The city clerk's office will launch a 90-day dog registration campaign, with all dogs registered by March 31 entered in the contest.
"Anyone who registers their dog with chicityclerk.com, or by coming into any one of our satellite offices, or City Hall – from now until the end of March – will be automatically entered into the 'Dogs of Distinction' campaign," Mendoza said.
That will be followed by Internet voting for five dogs chosen at random from the entries in the "Dogs of Distinction" contest, with the winner to get a $2,000 ruby and topaz-encrusted dog tag in the shape of the Chicago flag. Voters will be asked to pick the dog that best exemplifies "Chicago's spirit."
In addition to the $2,000 dog tag, the winning owner will get a weekend stay at the Palmer House Hilton, a photo shoot at Urban Out Sitters, a story in Chicagoland Tails magazine and a TV ad on WCIU-TV.
Finalists will also get prizes, including a reservation to a "Dog Tea Party" at the Palmer House in the spring, two tickets for a dog-friendly Shoreline architectural cruise, a gift package of dog treats and accessories from Urban Out Sitters, and a Chicagoland Tails gift package.

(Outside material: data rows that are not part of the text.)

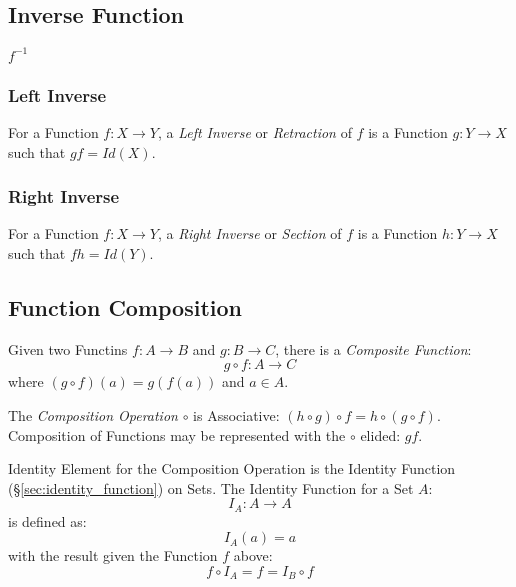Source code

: \subsection{Inverse Function}\label{sec:inverse_function}

$f^{-1}$



\subsubsection{Left Inverse}\label{sec:left_inverse}

For a Function $f: X \rightarrow Y$, a \emph{Left Inverse} or
\emph{Retraction} of $f$ is a Function $g: Y \rightarrow X$ such that
$gf = Id(X)$.



\subsubsection{Right Inverse}\label{sec:right_inverse}

For a Function $f: X \rightarrow Y$, a \emph{Right Inverse} or
\emph{Section} of $f$ is a Function $h: Y \rightarrow X$ such that $fh
= Id(Y)$.



\subsection{Function Composition}\label{sec:function_composition}

Given two Functins $f : A \rightarrow B$ and $g : B \rightarrow C$,
there is a \emph{Composite Function}:
\[
  g \circ f : A \rightarrow C
\]
where $(g \circ f)(a) = g(f(a))$ and $a \in A$.

The \emph{Composition Operation} $\circ$ is Associative: $(h \circ g)
\circ f = h \circ (g \circ f)$. Composition of Functions may be
represented with the $\circ$ elided: $gf$.

Identity Element for the Composition Operation is the Identity
Function (\S\ref{sec:identity_function}) on Sets. The Identity
Function for a Set $A$:
\[
  I_A : A \rightarrow A
\]
is defined as:
\[
  I_A(a) = a
\]
with the result given the Function $f$ above:
\[
  f \circ I_A = f = I_B \circ f
\]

After the contest will come the stick. Mendoza said that, in the summer, a ticketing campaign would start on Chicago's beaches and parks, targeting owners of unlicensed dogs. But she said she doubted police officers would be assigned specifically to hand out the tickets, with fines between $30 and $200.
"We'll be targeting the beaches, we'll be targeting the park districts, we'll be targeting any individual who is reported to our office, or to 311, or to the police," Mendoza said.
But before breaking out the stick, the city will educate pet owners about the requirement to register their dogs, to make sure they know they need to register their pet.